Before you can add information about your model with Fiddler, you'll need to connect using our Python client.

---

**We need a few pieces of information to get started.**
1. The URL you're using to connect to Fiddler
3. Your authorization token

The latter two of these can be found by pointing your browser to your Fiddler URL and navigating to the **Settings** page.

In [None]:
URL = 'https://preprod.fiddler.ai' # UPDATE ME
TOKEN = '-B5h3iKsUBk2yrYEbamxGHcDggXZTPb7URD6lvzWkrk' # UPDATE ME

# Initialization

Initilize the connection to Fiddler Client.

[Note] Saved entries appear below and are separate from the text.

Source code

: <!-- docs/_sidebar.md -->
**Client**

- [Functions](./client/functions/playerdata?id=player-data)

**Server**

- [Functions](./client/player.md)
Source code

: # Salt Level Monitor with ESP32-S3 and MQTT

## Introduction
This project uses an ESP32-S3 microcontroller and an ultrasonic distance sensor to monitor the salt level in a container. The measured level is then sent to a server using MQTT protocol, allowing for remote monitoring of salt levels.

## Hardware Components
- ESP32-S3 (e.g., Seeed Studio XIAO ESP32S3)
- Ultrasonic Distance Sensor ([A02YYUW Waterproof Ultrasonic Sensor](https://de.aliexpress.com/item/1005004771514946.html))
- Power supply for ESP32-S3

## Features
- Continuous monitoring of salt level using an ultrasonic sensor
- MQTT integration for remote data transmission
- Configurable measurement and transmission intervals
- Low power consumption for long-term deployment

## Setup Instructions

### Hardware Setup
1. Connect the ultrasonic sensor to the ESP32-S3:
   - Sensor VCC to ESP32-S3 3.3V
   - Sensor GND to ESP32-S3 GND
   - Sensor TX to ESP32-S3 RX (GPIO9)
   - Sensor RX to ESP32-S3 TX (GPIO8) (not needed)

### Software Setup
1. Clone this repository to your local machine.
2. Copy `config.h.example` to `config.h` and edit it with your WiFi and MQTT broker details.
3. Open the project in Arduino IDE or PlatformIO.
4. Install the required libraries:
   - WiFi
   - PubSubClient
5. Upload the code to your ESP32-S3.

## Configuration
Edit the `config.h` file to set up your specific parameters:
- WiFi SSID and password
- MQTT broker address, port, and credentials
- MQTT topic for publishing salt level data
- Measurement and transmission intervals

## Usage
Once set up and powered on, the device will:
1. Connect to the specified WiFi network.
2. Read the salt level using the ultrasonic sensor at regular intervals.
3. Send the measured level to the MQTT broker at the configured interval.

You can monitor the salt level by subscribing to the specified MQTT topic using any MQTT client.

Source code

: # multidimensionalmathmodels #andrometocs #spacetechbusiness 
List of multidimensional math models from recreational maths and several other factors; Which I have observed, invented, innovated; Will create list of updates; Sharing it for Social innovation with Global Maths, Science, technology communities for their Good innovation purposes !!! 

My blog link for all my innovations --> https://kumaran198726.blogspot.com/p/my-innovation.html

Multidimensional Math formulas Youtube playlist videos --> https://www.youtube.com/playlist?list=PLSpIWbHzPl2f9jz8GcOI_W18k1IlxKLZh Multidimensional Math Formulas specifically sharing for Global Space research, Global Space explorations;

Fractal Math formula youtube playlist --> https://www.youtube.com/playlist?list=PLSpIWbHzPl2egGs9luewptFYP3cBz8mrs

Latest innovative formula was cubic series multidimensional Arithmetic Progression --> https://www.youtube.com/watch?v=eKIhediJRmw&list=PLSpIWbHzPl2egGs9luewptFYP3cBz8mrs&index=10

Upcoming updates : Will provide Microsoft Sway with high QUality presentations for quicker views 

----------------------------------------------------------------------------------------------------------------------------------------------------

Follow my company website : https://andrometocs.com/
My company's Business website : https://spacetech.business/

This call will also validate the client vs server version compatibility.

In [None]:
fdl.init(url=URL, token=TOKEN)

print(f'Client version: {fdl.__version__}')
print(f'Server version: {fdl.conn.server_version}')
print(f'Organization id: {fdl.conn.organization_id}')
print(f'Organization name: {fdl.conn.organization_name}')

In [None]:
DATASET_FILE_PATH = "https://raw.githubusercontent.com/fiddler-labs/fiddler-examples/main/quickstart/data/v3/churn_data_sample.csv" # UPDATE ME    
PROJECT_NAME = 'konark_project_1' # UPDATE ME
DATASET_NAME = 'dataset_1' # UPDATE ME
MODEL_NAME = 'model_1' # UPDATE ME

Drop some output columns from the CSV file and pick the columns for inputs

In [None]:
sample_df = pd.read_csv(DATASET_FILE_PATH)
column_list  = sample_df.columns

input_columns  = list(column_list.drop(["predicted_churn","churn", "customer_id", "timestamp"]))
# list(column_list.drop(["predicted_churn","churn", "customer_id", "timestamp"]))

# sample_df
input_columns

## Utility methods

In [None]:
def _add_timestamp(df, event_ts_col: str, start: datetime = datetime.now(), end: datetime = datetime.now() - timedelta(days=30)):
    """
    This function will add a random timestamp to df between
    two datetime objects - start and end.
    """
    start_time = start.timestamp() * 1000
    end_time = end.timestamp() * 1000
    df[event_ts_col] = np.linspace(start_time, end_time, df.shape[0]).astype(int)
    df.sort_values(by=[event_ts_col], ascending=True)

## Create project

In [None]:
try:
    # Create project
    project = fdl.Project(name=PROJECT_NAME).create()
    print(f'New project created with id = {project.id}')
except fdl.Conflict:
    # Get project by name
    project = fdl.Project.from_name(name=PROJECT_NAME)
    print(f'Loaded existing project with id = {project.id}')

In [None]:
for x in fdl.Project.list():
    print(f'Project: {x.id} - {x.name}')

## First version with no task

Create the first version of model in the project with NOT_SET task and pre-publish production and production events

In [None]:
version_v1 = 'v1'

model_spec = fdl.ModelSpec(
    inputs=input_columns,
    outputs=['predicted_churn'],
    targets=['churn'],
    metadata=['customer_id', 'timestamp'],
    decisions=[],
    metadata=[],
    custom_features=[],
)

try:
    model_v1 = fdl.Model.from_name(
        name=MODEL_NAME,
        project_id=project.id,
        version=version_v1
    )
    print(f'Loaded existing model with id = {model_v1.id}')
except fdl.NotFound:
    model_v1 = fdl.Model.from_data(
        source=sample_df, 
        name=MODEL_NAME, 
        version=version_v1,
        project_id=project.id,
        spec=model_spec,
        task=fdl.ModelTask.BINARY_CLASSIFICATION,
        event_ts_col='__timestamp',
        event_id_col='__event_id',
    )

    model_v1.create()
    print(f'New model created with id = {model_v1.id}')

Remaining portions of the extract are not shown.